Return exactly the lines below, starting with the one that has "- 重塑期应增加10%卡路里，确保足够蛋白质和碳水化合物" and going on through the one that has "- 高盐分出汗者需更多电解质补充".

Rendered images with source text >>
┌────────
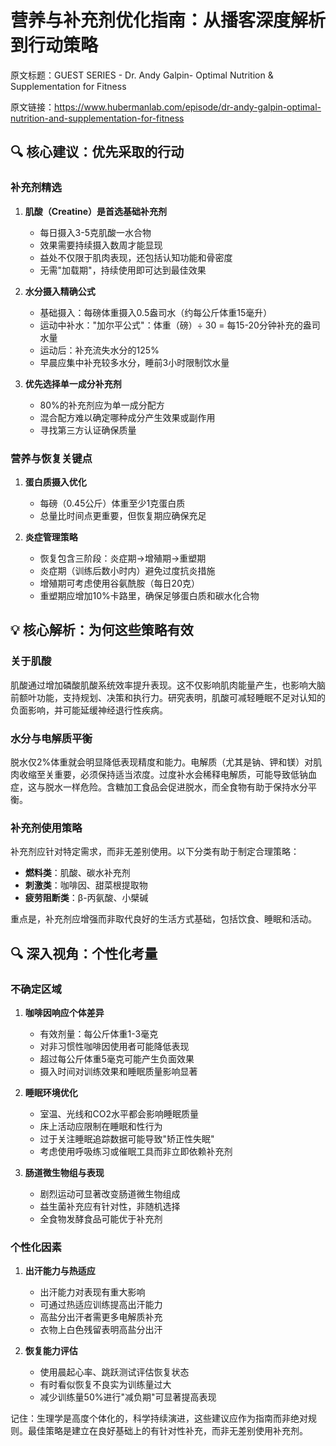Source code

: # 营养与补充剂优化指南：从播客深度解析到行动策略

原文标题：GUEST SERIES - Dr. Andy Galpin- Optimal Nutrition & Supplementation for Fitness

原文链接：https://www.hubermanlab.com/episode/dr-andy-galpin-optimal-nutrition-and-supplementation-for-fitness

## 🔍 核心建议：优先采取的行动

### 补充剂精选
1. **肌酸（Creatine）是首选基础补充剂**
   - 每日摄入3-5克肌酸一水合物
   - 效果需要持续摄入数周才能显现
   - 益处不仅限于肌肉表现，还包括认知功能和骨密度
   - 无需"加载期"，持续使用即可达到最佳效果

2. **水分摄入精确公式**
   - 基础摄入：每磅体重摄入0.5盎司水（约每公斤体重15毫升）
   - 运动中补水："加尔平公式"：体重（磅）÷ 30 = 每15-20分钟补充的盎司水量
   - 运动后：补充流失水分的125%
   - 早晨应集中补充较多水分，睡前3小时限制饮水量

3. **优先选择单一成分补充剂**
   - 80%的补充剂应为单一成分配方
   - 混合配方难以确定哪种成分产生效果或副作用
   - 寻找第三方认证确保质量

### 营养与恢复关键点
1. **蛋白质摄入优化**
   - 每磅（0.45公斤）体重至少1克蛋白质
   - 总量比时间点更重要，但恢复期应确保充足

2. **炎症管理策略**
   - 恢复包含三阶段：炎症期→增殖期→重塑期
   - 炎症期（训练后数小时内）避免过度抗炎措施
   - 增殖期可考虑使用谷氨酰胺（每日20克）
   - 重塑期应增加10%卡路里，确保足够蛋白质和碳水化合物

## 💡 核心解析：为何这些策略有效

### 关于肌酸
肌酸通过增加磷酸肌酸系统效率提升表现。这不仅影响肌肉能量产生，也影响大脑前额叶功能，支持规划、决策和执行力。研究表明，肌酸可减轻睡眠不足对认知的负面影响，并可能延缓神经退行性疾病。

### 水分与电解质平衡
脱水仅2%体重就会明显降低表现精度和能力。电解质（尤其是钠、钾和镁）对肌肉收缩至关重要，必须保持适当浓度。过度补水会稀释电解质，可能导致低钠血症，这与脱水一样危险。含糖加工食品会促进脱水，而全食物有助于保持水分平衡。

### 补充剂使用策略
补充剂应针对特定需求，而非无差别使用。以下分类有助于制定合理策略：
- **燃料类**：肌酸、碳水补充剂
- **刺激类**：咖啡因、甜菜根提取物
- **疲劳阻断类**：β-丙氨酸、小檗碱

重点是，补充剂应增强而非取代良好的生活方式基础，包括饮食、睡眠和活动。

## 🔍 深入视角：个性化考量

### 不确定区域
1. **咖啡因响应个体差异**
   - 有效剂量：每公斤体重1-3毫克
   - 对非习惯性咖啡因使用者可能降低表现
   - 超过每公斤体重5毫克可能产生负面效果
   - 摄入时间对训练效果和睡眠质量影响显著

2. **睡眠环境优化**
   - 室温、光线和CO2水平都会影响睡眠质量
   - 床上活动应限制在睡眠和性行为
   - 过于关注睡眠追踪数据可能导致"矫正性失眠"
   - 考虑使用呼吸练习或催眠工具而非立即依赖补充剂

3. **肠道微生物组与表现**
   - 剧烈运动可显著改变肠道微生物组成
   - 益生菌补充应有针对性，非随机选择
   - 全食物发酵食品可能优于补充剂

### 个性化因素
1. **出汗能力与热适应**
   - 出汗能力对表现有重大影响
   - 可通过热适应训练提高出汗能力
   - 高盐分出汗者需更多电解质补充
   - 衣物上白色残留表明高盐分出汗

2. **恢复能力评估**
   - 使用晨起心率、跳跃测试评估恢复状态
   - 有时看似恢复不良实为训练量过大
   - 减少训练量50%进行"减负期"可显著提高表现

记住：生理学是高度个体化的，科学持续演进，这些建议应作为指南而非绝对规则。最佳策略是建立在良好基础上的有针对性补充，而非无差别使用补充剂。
└────────
YOUR RESPONSE >>
   - 重塑期应增加10%卡路里，确保足够蛋白质和碳水化合物

## 💡 核心解析：为何这些策略有效

### 关于肌酸
肌酸通过增加磷酸肌酸系统效率提升表现。这不仅影响肌肉能量产生，也影响大脑前额叶功能，支持规划、决策和执行力。研究表明，肌酸可减轻睡眠不足对认知的负面影响，并可能延缓神经退行性疾病。

### 水分与电解质平衡
脱水仅2%体重就会明显降低表现精度和能力。电解质（尤其是钠、钾和镁）对肌肉收缩至关重要，必须保持适当浓度。过度补水会稀释电解质，可能导致低钠血症，这与脱水一样危险。含糖加工食品会促进脱水，而全食物有助于保持水分平衡。

### 补充剂使用策略
补充剂应针对特定需求，而非无差别使用。以下分类有助于制定合理策略：
- **燃料类**：肌酸、碳水补充剂
- **刺激类**：咖啡因、甜菜根提取物
- **疲劳阻断类**：β-丙氨酸、小檗碱

重点是，补充剂应增强而非取代良好的生活方式基础，包括饮食、睡眠和活动。

## 🔍 深入视角：个性化考量

### 不确定区域
1. **咖啡因响应个体差异**
   - 有效剂量：每公斤体重1-3毫克
   - 对非习惯性咖啡因使用者可能降低表现
   - 超过每公斤体重5毫克可能产生负面效果
   - 摄入时间对训练效果和睡眠质量影响显著

2. **睡眠环境优化**
   - 室温、光线和CO2水平都会影响睡眠质量
   - 床上活动应限制在睡眠和性行为
   - 过于关注睡眠追踪数据可能导致"矫正性失眠"
   - 考虑使用呼吸练习或催眠工具而非立即依赖补充剂

3. **肠道微生物组与表现**
   - 剧烈运动可显著改变肠道微生物组成
   - 益生菌补充应有针对性，非随机选择
   - 全食物发酵食品可能优于补充剂

### 个性化因素
1. **出汗能力与热适应**
   - 出汗能力对表现有重大影响
   - 可通过热适应训练提高出汗能力
   - 高盐分出汗者需更多电解质补充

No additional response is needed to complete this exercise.